Patrick Kampert, Chicago Tribune: In an age when most publicity for video games is reserved for the violent (Grand Theft Auto) and the ultraviolent (Manhunt), two Colorado entrepreneurs just want everybody to take some deep breaths and grab some inner peace.
In The Journey to Wild Divine, Kurt Smith and Corwin Bell have designed a computer game that teaches players to use biofeedback sensors worn on three fingers to help them control various events.
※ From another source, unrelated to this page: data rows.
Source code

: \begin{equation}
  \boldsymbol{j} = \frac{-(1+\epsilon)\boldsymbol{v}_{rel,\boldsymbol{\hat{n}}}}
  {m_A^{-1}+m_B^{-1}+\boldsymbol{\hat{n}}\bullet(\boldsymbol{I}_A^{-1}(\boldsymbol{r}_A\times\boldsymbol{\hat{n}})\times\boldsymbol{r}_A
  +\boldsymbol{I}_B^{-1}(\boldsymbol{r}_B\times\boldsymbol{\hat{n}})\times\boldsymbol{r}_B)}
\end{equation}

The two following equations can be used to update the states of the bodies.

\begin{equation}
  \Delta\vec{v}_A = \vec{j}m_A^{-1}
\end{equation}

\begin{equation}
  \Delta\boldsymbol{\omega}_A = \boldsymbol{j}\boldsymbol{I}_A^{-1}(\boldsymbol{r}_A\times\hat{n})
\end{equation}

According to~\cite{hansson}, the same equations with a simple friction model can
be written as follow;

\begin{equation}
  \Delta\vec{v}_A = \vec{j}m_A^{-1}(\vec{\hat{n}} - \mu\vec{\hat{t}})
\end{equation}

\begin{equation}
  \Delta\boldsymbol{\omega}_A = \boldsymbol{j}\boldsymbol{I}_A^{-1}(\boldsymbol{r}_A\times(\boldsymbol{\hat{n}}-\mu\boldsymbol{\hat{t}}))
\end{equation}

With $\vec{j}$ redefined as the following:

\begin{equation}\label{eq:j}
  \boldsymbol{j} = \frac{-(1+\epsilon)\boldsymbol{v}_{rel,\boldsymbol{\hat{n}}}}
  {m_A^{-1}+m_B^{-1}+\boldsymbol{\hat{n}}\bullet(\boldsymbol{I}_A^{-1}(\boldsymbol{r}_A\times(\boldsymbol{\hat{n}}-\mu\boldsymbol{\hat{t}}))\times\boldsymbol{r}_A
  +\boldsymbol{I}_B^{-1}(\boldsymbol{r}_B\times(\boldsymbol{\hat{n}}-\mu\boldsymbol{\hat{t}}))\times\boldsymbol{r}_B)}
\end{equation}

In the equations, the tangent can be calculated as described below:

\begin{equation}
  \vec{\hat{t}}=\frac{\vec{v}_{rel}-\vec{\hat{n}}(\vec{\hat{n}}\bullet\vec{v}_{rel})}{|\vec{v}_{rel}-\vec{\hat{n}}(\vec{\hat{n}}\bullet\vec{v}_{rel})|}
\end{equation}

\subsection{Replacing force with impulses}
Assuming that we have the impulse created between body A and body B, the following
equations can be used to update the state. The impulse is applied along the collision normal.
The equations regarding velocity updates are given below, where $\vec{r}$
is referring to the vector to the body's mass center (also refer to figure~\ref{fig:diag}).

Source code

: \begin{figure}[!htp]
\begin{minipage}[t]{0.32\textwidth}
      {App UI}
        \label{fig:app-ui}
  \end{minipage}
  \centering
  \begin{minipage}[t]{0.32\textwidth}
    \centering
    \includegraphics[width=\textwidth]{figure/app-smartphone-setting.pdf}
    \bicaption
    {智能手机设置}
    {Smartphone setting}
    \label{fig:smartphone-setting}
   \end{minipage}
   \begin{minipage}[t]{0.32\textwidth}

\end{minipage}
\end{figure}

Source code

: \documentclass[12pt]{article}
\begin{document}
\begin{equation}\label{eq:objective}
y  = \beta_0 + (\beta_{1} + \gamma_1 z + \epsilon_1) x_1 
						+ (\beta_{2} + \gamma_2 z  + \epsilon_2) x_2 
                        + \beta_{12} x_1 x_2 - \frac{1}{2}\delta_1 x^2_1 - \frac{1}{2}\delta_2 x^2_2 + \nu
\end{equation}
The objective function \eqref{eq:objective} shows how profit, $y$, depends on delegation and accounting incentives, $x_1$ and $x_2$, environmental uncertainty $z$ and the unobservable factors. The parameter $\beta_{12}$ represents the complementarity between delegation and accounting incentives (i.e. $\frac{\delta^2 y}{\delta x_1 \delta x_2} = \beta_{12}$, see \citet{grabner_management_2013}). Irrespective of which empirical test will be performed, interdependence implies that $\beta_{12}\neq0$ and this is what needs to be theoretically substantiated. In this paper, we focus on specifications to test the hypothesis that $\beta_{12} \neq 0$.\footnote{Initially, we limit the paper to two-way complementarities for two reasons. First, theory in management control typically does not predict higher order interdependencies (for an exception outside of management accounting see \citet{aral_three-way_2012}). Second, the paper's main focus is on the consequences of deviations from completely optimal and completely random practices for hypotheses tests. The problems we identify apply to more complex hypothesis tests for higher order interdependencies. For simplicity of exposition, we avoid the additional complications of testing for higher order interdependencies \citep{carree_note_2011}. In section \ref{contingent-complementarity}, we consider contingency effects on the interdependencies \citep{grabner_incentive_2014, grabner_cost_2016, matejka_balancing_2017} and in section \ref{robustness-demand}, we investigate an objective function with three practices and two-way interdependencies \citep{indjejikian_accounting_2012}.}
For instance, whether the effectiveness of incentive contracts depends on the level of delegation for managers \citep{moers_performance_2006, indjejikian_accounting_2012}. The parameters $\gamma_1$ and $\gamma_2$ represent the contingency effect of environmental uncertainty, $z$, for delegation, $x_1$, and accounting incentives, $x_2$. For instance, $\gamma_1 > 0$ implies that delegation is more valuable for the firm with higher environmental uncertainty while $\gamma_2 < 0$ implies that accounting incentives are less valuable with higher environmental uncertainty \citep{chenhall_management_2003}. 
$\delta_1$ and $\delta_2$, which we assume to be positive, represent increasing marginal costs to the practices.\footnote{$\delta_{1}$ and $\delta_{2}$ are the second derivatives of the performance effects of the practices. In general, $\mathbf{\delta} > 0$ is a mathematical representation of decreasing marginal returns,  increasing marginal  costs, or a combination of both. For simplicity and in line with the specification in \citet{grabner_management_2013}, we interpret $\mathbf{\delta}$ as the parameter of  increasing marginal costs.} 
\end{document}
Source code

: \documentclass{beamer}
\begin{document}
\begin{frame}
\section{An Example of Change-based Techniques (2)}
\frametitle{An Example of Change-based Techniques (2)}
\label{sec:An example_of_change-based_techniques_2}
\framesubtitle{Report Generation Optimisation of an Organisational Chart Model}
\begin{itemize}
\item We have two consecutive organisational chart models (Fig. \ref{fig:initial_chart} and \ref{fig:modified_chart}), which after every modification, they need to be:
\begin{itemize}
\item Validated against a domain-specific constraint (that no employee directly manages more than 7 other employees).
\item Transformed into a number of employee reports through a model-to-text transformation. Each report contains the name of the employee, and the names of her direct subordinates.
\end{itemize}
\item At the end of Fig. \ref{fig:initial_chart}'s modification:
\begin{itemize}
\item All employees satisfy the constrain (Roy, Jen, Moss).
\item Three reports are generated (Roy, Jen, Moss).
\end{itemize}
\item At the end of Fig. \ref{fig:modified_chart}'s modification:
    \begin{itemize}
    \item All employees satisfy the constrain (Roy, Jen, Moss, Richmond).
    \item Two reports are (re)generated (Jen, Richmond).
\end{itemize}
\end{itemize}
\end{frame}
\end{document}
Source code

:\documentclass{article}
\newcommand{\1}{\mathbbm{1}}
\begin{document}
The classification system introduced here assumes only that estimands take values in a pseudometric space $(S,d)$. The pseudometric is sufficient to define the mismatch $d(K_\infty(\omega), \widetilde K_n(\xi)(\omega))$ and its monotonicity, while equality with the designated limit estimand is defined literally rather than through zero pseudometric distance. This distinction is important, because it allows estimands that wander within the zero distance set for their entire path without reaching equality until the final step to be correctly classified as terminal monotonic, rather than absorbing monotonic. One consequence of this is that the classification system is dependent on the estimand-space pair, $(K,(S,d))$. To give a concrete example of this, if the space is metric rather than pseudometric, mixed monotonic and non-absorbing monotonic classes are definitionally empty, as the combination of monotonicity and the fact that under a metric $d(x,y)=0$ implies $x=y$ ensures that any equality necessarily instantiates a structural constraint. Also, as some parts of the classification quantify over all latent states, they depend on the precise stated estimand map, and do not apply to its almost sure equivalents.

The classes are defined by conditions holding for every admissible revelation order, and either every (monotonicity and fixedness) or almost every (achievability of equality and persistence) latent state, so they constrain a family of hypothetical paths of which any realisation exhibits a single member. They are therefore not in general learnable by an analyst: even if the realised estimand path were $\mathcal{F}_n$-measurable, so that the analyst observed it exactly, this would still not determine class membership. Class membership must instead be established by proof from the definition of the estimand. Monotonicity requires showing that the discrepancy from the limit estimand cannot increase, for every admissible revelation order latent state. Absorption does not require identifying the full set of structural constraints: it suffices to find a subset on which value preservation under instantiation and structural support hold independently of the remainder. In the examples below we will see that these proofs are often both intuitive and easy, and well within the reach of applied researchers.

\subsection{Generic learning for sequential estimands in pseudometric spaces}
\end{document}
Yes, in this game, the joystick is your body.
By using breathing techniques to stimulate or soothe their biological responses, players can start an onscreen fire, juggle brightly colored balls and direct the flight of birds.
“We took ancient technologies — yogic breathing methods — and coupled that with modern technology — computer gaming,” said Smith, whose background includes developing high-tech medical technology.
Both men are avid meditators as well as mountain climbers, and the Buddhist influence wafts through the game like a bowl of incense.
Wild Divine also features Bell’s visual artistry and gaming savvy. With Himalaya-esque peaks in the background, players navigate their way through templelike buildings, gardens and forests as they collect items that will later be used in the game.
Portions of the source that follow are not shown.